■ **WHAT NEEDS TO BE DONE**
Find the lines below that contain the string "donde". Copy each one.

■ **Dataset entries**
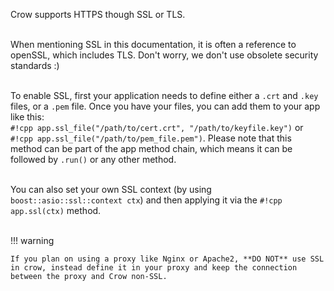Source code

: Crow supports HTTPS though SSL or TLS.<br><br>

When mentioning SSL in this documentation, it is often a reference to openSSL, which includes TLS. Don't worry, we don't use obsolete security standards :)<br><br>

To enable SSL, first your application needs to define either a `.crt` and `.key` files, or a `.pem` file. Once you have your files, you can add them to your app like this:<br>
`#!cpp app.ssl_file("/path/to/cert.crt", "/path/to/keyfile.key")` or `#!cpp app.ssl_file("/path/to/pem_file.pem")`. Please note that this method can be part of the app method chain, which means it can be followed by `.run()` or any other method.<br><br>

You can also set your own SSL context (by using `boost::asio::ssl::context ctx`) and then applying it via the `#!cpp app.ssl(ctx)` method.<br><br>

!!! warning
    
    If you plan on using a proxy like Nginx or Apache2, **DO NOT** use SSL in crow, instead define it in your proxy and keep the connection between the proxy and Crow non-SSL.
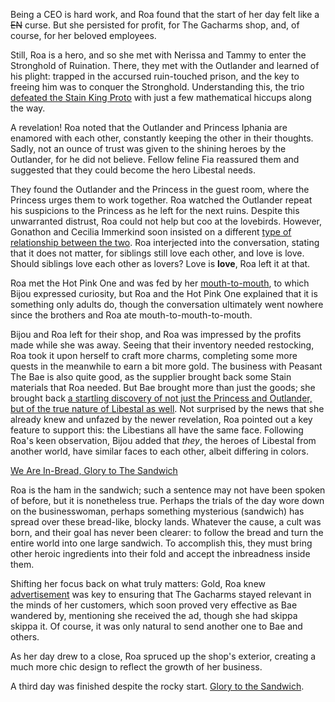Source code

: Being a CEO is hard work, and Roa found that the start of her day felt like a ~~EN~~ curse. But she persisted for profit, for The Gacharms shop, and, of course, for her beloved employees.

Still, Roa is a hero, and so she met with Nerissa and Tammy to enter the Stronghold of Ruination. There, they met with the Outlander and learned of his plight: trapped in the accursed ruin-touched prison, and the key to freeing him was to conquer the Stronghold. Understanding this, the trio [defeated the Stain King Proto](https://youtu.be/hpyRxse4zCw?t=2575) with just a few mathematical hiccups along the way.

A revelation! Roa noted that the Outlander and Princess Iphania are enamored with each other, constantly keeping the other in their thoughts. Sadly, not an ounce of trust was given to the shining heroes by the Outlander, for he did not believe. Fellow feline Fia reassured them and suggested that they could become the hero Libestal needs. 

They found the Outlander and the Princess in the guest room, where the Princess urges them to work together. Roa watched the Outlander repeat his suspicions to the Princess as he left for the next ruins. Despite this unwarranted distrust, Roa could not help but coo at the lovebirds. However, Gonathon and Cecilia Immerkind soon insisted on a different [type of relationship between the two](https://youtu.be/hpyRxse4zCw?t=3215). Roa interjected into the conversation, stating that it does not matter, for siblings still love each other, and love is love. Should siblings love each other as lovers? Love is **love**, Roa left it at that. 

Roa met the Hot Pink One and was fed by her [mouth-to-mouth](https://youtu.be/hpyRxse4zCw?t=3485), to which Bijou expressed curiosity, but Roa and the Hot Pink One explained that it is something only adults do, though the conversation ultimately went nowhere since the brothers and Roa ate mouth-to-mouth-to-mouth.

Bijou and Roa left for their shop, and Roa was impressed by the profits made while she was away. Seeing that their inventory needed restocking, Roa took it upon herself to craft more charms, completing some more quests in the meanwhile to earn a bit more gold. The business with Peasant The Bae is also quite good, as the supplier brought back some Stain materials that Roa needed. But Bae brought more than just the goods; she brought back [a startling discovery of not just the Princess and Outlander, but of the true nature of Libestal as well](https://youtu.be/hpyRxse4zCw?t=5595). Not surprised by the news that she already knew and unfazed by the newer revelation, Roa pointed out a key feature to support this: the Libestians all have the same face. Following Roa's keen observation, Bijou added that *they*, the heroes of Libestal from another world, have similar faces to each other, albeit differing in colors.

[We Are In-Bread, Glory to The Sandwich](#embed:https://youtu.be/hpyRxse4zCw?t=6208)

Roa is the ham in the sandwich; such a sentence may not have been spoken of before, but it is nonetheless true. Perhaps the trials of the day wore down on the businesswoman, perhaps something mysterious (sandwich) has spread over these bread-like, blocky lands. Whatever the cause, a cult was born, and their goal has never been clearer: to follow the bread and turn the entire world into one large sandwich. To accomplish this, they must bring other heroic ingredients into their fold and accept the inbreadness inside them.

Shifting her focus back on what truly matters: Gold, Roa knew [advertisement](https://youtu.be/hpyRxse4zCw?t=7655) was key to ensuring that The Gacharms stayed relevant in the minds of her customers, which soon proved very effective as Bae wandered by, mentioning she received the ad, though she had skippa skippa it. Of course, it was only natural to send another one to Bae and others.

As her day drew to a close, Roa spruced up the shop's exterior, creating a much more chic design to reflect the growth of her business.

A third day was finished despite the rocky start. [Glory to the Sandwich](https://youtu.be/hpyRxse4zCw?t=11221).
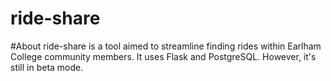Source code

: # ride-share
#About
ride-share is a tool aimed to streamline finding rides within Earlham College community members. It uses Flask and PostgreSQL. However, it's still in beta mode. 
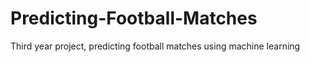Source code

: # Predicting-Football-Matches
Third year project, predicting football matches using machine learning
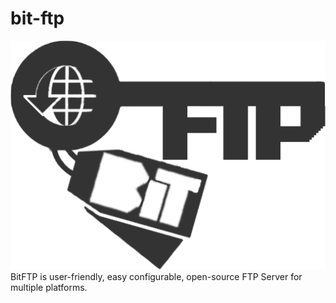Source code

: bit-ftp
=======
![](https://raw.githubusercontent.com/lekhmanrus/bit-ftp/master/assets/img/logo-big.png "")
BitFTP is user-friendly, easy configurable, open-source FTP Server for multiple platforms.
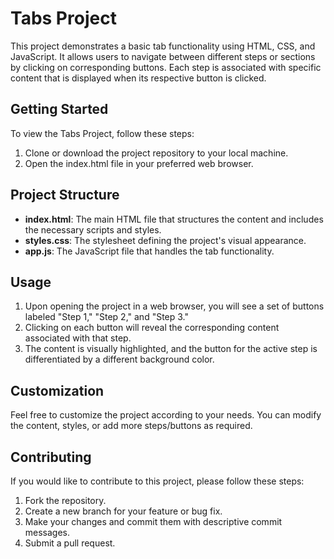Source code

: 
# Tabs Project

This project demonstrates a basic tab functionality using HTML, CSS, and JavaScript. It allows users to navigate between different steps or sections by clicking on corresponding buttons. Each step is associated with specific content that is displayed when its respective button is clicked.

## Getting Started
To view the Tabs Project, follow these steps:
1. Clone or download the project repository to your local machine.
2. Open the index.html file in your preferred web browser.

## Project Structure
- **index.html**: The main HTML file that structures the content and includes the necessary scripts and styles.
- **styles.css**: The stylesheet defining the project's visual appearance.
- **app.js**: The JavaScript file that handles the tab functionality.
  
## Usage
1. Upon opening the project in a web browser, you will see a set of buttons labeled "Step 1," "Step 2," and "Step 3."
2. Clicking on each button will reveal the corresponding content associated with that step.
3. The content is visually highlighted, and the button for the active step is differentiated by a different background color.


## Customization
Feel free to customize the project according to your needs. You can modify the content, styles, or add more steps/buttons as required.


## Contributing
If you would like to contribute to this project, please follow these steps:

1. Fork the repository.
2. Create a new branch for your feature or bug fix.
3. Make your changes and commit them with descriptive commit messages.
4. Submit a pull request.
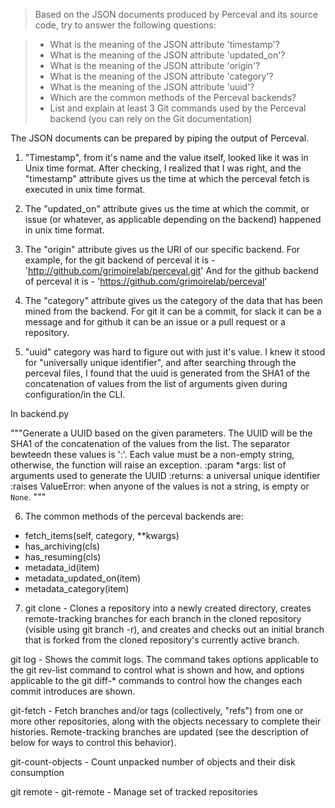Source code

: > Based on the JSON documents produced by Perceval and its source code, try to answer the following questions:

> * What is the meaning of the JSON attribute 'timestamp'?
> * What is the meaning of the JSON attribute 'updated_on'?
> * What is the meaning of the JSON attribute 'origin'?
> * What is the meaning of the JSON attribute 'category'?
> * What is the meaning of the JSON attribute 'uuid'?
> * Which are the common methods of the Perceval backends?
> * List and explain at least 3 Git commands used by the Perceval backend (you can rely on the Git documentation)


The JSON documents can be prepared by piping the output of Perceval.

1) "Timestamp", from it's name and the value itself, looked like it was in Unix time format. After checking, I realized that I was right, and the "timestamp" attribute gives us the time at which the perceval fetch is executed in unix time format.

2) The "updated_on" attribute gives us the time at which the commit, or issue (or whatever, as applicable depending on the backend) happened in unix time format.

3) The "origin" attribute gives us the URI of our specific backend.
For example, for the git backend of perceval it is - 'http://github.com/grimoirelab/perceval.git'
And for the github backend of perceval it is - 'https://github.com/grimoirelab/perceval'

4) The "category" attribute gives us the category of the data that has been mined from the backend. For git it can be a commit, for slack it can be a message and for github it can be an issue or a pull request or a repository.

5) "uuid" category was hard to figure out with just it's value. I knew it stood for "universally unique identifier", and after searching through the perceval files, I found that the uuid is generated from the SHA1 of the concatenation of values from the list of arguments given during configuration/in the CLI.

In backend.py

"""Generate a UUID based on the given parameters.
    The UUID will be the SHA1 of the concatenation of the values
    from the list. The separator bewteedn these values is ':'.
    Each value must be a non-empty string, otherwise, the function
    will raise an exception.
    :param *args: list of arguments used to generate the UUID
    :returns: a universal unique identifier
    :raises ValueError: when anyone of the values is not a string,
        is empty or `None`.
"""

6) The common methods of the perceval backends are:

- fetch_items(self, category, **kwargs)
- has_archiving(cls)
- has_resuming(cls)
- metadata_id(item)
- metadata_updated_on(item)
- metadata_category(item)

7) git clone - Clones a repository into a newly created directory, creates remote-tracking branches for each branch in the cloned repository (visible using git branch -r), and creates and checks out an initial branch that is forked from the cloned repository's currently active branch.

git log - Shows the commit logs.
The command takes options applicable to the git rev-list command to control what is shown and how, and options applicable to the git diff-* commands to control how the changes each commit introduces are shown.

git-fetch - Fetch branches and/or tags (collectively, "refs") from one or more other repositories, along with the objects necessary to complete their histories. Remote-tracking branches are updated (see the description of <refspec> below for ways to control this behavior).

git-count-objects - Count unpacked number of objects and their disk consumption

git remote - git-remote - Manage set of tracked repositories



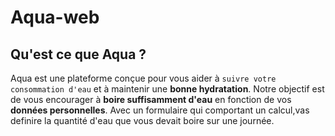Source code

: # Aqua-web
## Qu'est ce que Aqua ?
Aqua est une plateforme conçue pour vous aider à `suivre votre consommation d'eau` et à maintenir une **bonne hydratation**. Notre objectif est de vous encourager à **boire suffisamment d'eau** en fonction de vos **données personnelles**. Avec un formulaire qui comportant un calcul,vas definire la quantité d'eau que vous devait boire sur une journée.
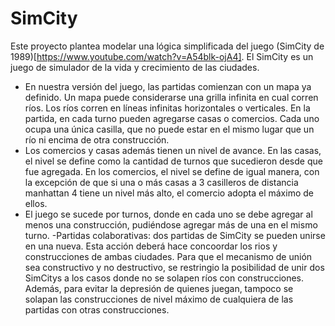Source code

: # SimCity
Este proyecto plantea modelar una lógica simplificada del juego (SimCity de 1989)[https://www.youtube.com/watch?v=A54blk-ojA4].
El SimCity es un juego de simulador de la vida y crecimiento de las ciudades.

- En nuestra versión del juego, las partidas comienzan con un mapa ya definido. Un mapa puede considerarse
una grilla infinita en cual corren rı́os. Los rı́os corren en lı́neas infinitas horizontales o verticales. En la
partida, en cada turno pueden agregarse casas o comercios. Cada uno ocupa una única casilla, que no
puede estar en el mismo lugar que un rı́o ni encima de otra construcción.
- Los comercios y casas además tienen un nivel de avance. En las casas, el nivel se define como la cantidad
de turnos que sucedieron desde que fue agregada. En los comercios, el nivel se define de igual manera, con
la excepción de que si una o más casas a 3 casilleros de distancia manhattan 4 tiene un nivel más alto, el
comercio adopta el máximo de ellos.
- El juego se sucede por turnos, donde en cada uno se debe agregar al menos una construcción, pudiéndose
agregar más de una en el mismo turno.
-Partidas colaborativas: dos partidas de SimCity se pueden unirse en una nueva. Esta acción deberá hace concoordar los rios y construcciones de ambas ciudades. Para que el mecanismo de unión sea constructivo y no destructivo, se restringio la posibilidad de unir dos SimCitys a los casos donde no se solapen rı́os con construcciones. Además,
para evitar la depresión de quienes juegan, tampoco se solapan las construcciones de nivel máximo de
cualquiera de las partidas con otras construcciones.
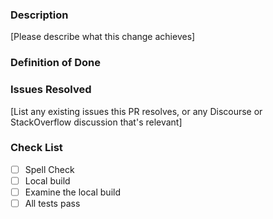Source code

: ### Description

[Please describe what this change achieves]

### Definition of Done

### Issues Resolved

[List any existing issues this PR resolves, or any Discourse or
StackOverflow discussion that's relevant]

### Check List

- [ ] Spell Check
- [ ] Local build
- [ ] Examine the local build
- [ ] All tests pass
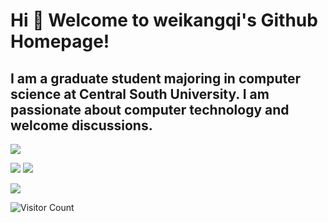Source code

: # Hi 🎉 Welcome to weikangqi's Github Homepage!
## I am a graduate student majoring in computer science at Central South University. I am passionate about computer technology and welcome discussions.
<img src="https://readme-typing-svg.herokuapp.com/?lines=Welcome,%20visitor!;Hello%20Github%20World!&font=Roboto" />
<p>
<img src="https://img.shields.io/static/v1?label=Program&message=Python&color=blue"/>
<img src="https://img.shields.io/static/v1?label=Program&message=C&color=blue"/>


![](https://github-readme-stats.vercel.app/api?username=weikangqi&show_icons=true&theme=tokyonight&count_private=true)

![Visitor Count](https://profile-counter.glitch.me/weikangqi/count.svg)




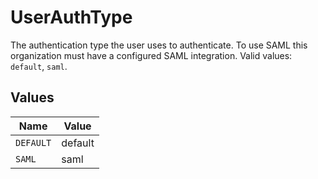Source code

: # UserAuthType

The authentication type the user uses to authenticate. To use SAML this organization must have a configured SAML integration. Valid values: `default`, `saml`.


## Values

| Name      | Value     |
| --------- | --------- |
| `DEFAULT` | default   |
| `SAML`    | saml      |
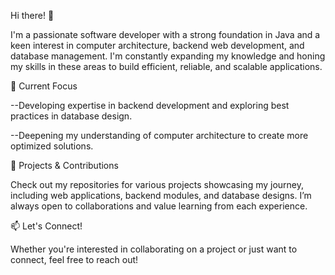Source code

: Hi there! 👋

I'm a passionate software developer with a strong foundation in Java and a keen interest in computer architecture, backend web development, and database management. I'm constantly expanding my knowledge and honing my skills in these areas to build efficient, reliable, and scalable applications.

🔭 Current Focus

--Developing expertise in backend development and exploring best practices in database design.

--Deepening my understanding of computer architecture to create more optimized solutions.

🚀 Projects & Contributions

Check out my repositories for various projects showcasing my journey, including web applications, backend modules, and database designs. I’m always open to collaborations and value learning from each experience.

📫 Let's Connect!

Whether you're interested in collaborating on a project or just want to connect, feel free to reach out!

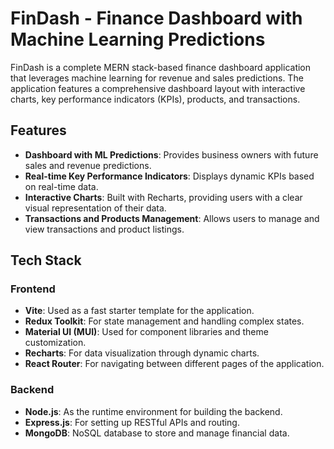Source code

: 
# FinDash - Finance Dashboard with Machine Learning Predictions

FinDash is a complete MERN stack-based finance dashboard application that leverages machine learning for revenue and sales predictions. The application features a comprehensive dashboard layout with interactive charts, key performance indicators (KPIs), products, and transactions.

## Features

- **Dashboard with ML Predictions**: Provides business owners with future sales and revenue predictions.
- **Real-time Key Performance Indicators**: Displays dynamic KPIs based on real-time data.
- **Interactive Charts**: Built with Recharts, providing users with a clear visual representation of their data.
- **Transactions and Products Management**: Allows users to manage and view transactions and product listings.
  
## Tech Stack

### Frontend

- **Vite**: Used as a fast starter template for the application.
- **Redux Toolkit**: For state management and handling complex states.
- **Material UI (MUI)**: Used for component libraries and theme customization.
- **Recharts**: For data visualization through dynamic charts.
- **React Router**: For navigating between different pages of the application.

### Backend

- **Node.js**: As the runtime environment for building the backend.
- **Express.js**: For setting up RESTful APIs and routing.
- **MongoDB**: NoSQL database to store and manage financial data.

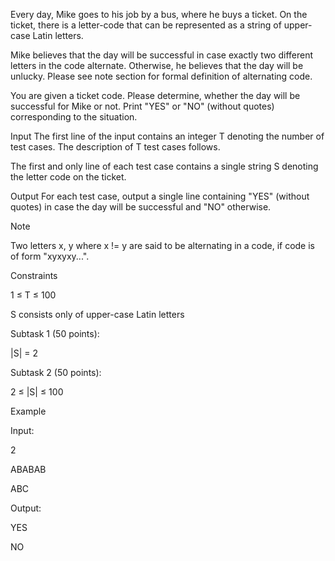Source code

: Every day, Mike goes to his job by a bus, where he buys a ticket. On the ticket, there is a letter-code that can be represented as a string of upper-case Latin letters.

Mike believes that the day will be successful in case exactly two different letters in the code alternate. Otherwise, he believes that the day will be unlucky. Please see note section for formal definition of alternating code.

You are given a ticket code. Please determine, whether the day will be successful for Mike or not. Print "YES" or "NO" (without quotes) corresponding to the situation.

Input
The first line of the input contains an integer T denoting the number of test cases. The description of T test cases follows.

The first and only line of each test case contains a single string S denoting the letter code on the ticket.

Output
For each test case, output a single line containing "YES" (without quotes) in case the day will be successful and "NO" otherwise.

Note

Two letters x, y where x != y are said to be alternating in a code, if code is of form "xyxyxy...".

Constraints

1 ≤ T ≤ 100

S consists only of upper-case Latin letters

Subtask 1 (50 points):

|S| = 2

Subtask 2 (50 points):

2 ≤ |S| ≤ 100

Example

Input:

2

ABABAB

ABC


Output:

YES

NO
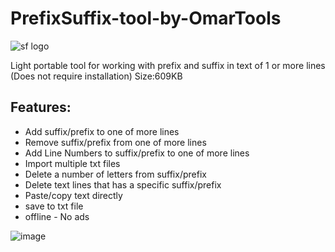 # PrefixSuffix-tool-by-OmarTools
![sf logo](https://github.com/OmarTools/PrefixSuffix-tool-by-OmarTools/assets/165505995/e50be12a-b2e3-48e0-a1de-afedeb208ae9)

Light portable tool for working with prefix and suffix in text of 1 or more lines
(Does not require installation) Size:609KB

Features:
-
- Add suffix/prefix to one of more lines
- Remove suffix/prefix from one of more lines
- Add Line Numbers to suffix/prefix to one of more lines
- Import multiple txt files
- Delete a number of letters from suffix/prefix
- Delete text lines that has a specific suffix/prefix
- Paste/copy text directly
- save to txt file
- offline - No ads
  
![image](https://github.com/OmarTools/PrefixSuffix-tool-by-OmarTools/assets/165505995/731340e4-1797-4949-8920-614bd7df4378)
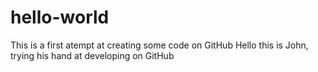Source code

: # hello-world
This is a first atempt at creating some code on GitHub
Hello this is John, trying his hand at developing on GitHub
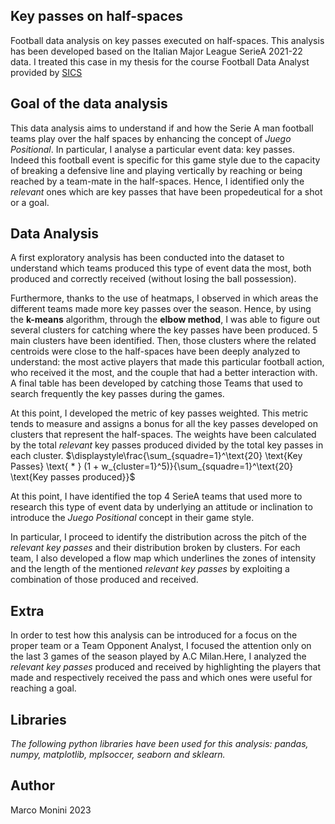 ## Key passes on half-spaces
Football data analysis on key passes executed on half-spaces. This analysis has been developed based on the Italian Major League SerieA 2021-22 data. I treated this case in my thesis for the course Football Data Analyst provided by [SICS](https://www.sics.it/)

## Goal of the data analysis
This data analysis aims to understand if and how the Serie A man football teams play over the half spaces by enhancing the concept of *Juego Positional*. In particular, I analyse a particular event data: key passes. Indeed this football event is specific for this game style due to the capacity of breaking a defensive line and playing vertically by reaching or being reached by a team-mate in the half-spaces. Hence, I identified only the *relevant* ones which are key passes that have been propedeutical for a shot or a goal.

## Data Analysis
A first exploratory analysis has been conducted into the dataset to understand which teams produced this type of event data the most, both produced and correctly received (without losing the ball possession).

Furthermore, thanks to the use of heatmaps, I observed in which areas the different teams made more key passes over the season. Hence, by using the **k-means** algorithm, through the **elbow method**, I was able to figure out several clusters for catching where the key passes have been produced. 5 main clusters have been identified. Then, those clusters where the related centroids were close to the half-spaces have been deeply analyzed to understand: the most active players that made this particular football action, who received it the most, and the couple that had a better interaction with. A final table has been developed by catching those Teams that used to search frequently the key passes during the games.

At this point, I developed the metric of key passes weighted. This metric tends to measure and assigns a bonus for all the key passes developed on clusters that represent the half-spaces. The weights have been calculated by the total *relevant* key passes produced divided by the total key passes in each cluster.  $\displaystyle\frac{\sum_{squadre=1}^\text{20} \text{Key Passes} \text{ * } (1 + w_{cluster=1}^5)}{\sum_{squadre=1}^\text{20} \text{Key passes produced}}$

At this point, I have identified the top 4 SerieA teams that used more to research this type of event data by underlying an attitude or inclination to introduce the *Juego Positional* concept in their game style.

In particular, I proceed to identify the distribution across the pitch of the *relevant key passes* and their distribution broken by clusters. For each team, I also developed a flow map which underlines the zones of intensity and the length of the mentioned *relevant key passes* by exploiting a combination of those produced and received.

## Extra

In order to test how this analysis can be introduced for a focus on the proper team or a Team Opponent Analyst, I focused the attention only on the last 3 games of the season played by A.C Milan.Here, I analyzed the *relevant key passes* produced and received by highlighting the players that made and respectively received the pass and which ones were useful for reaching a goal.

## Libraries

*The following python libraries have been used for this analysis: pandas, numpy, matplotlib, mplsoccer, seaborn and sklearn.* 

## Author
Marco Monini 2023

■ **RESULT OF THE EXERCISE**
- El juego se sucede por turnos, donde en cada uno se debe agregar al menos una construcción, pudiéndose
-Partidas colaborativas: dos partidas de SimCity se pueden unirse en una nueva. Esta acción deberá hace concoordar los rios y construcciones de ambas ciudades. Para que el mecanismo de unión sea constructivo y no destructivo, se restringio la posibilidad de unir dos SimCitys a los casos donde no se solapen rı́os con construcciones. Además,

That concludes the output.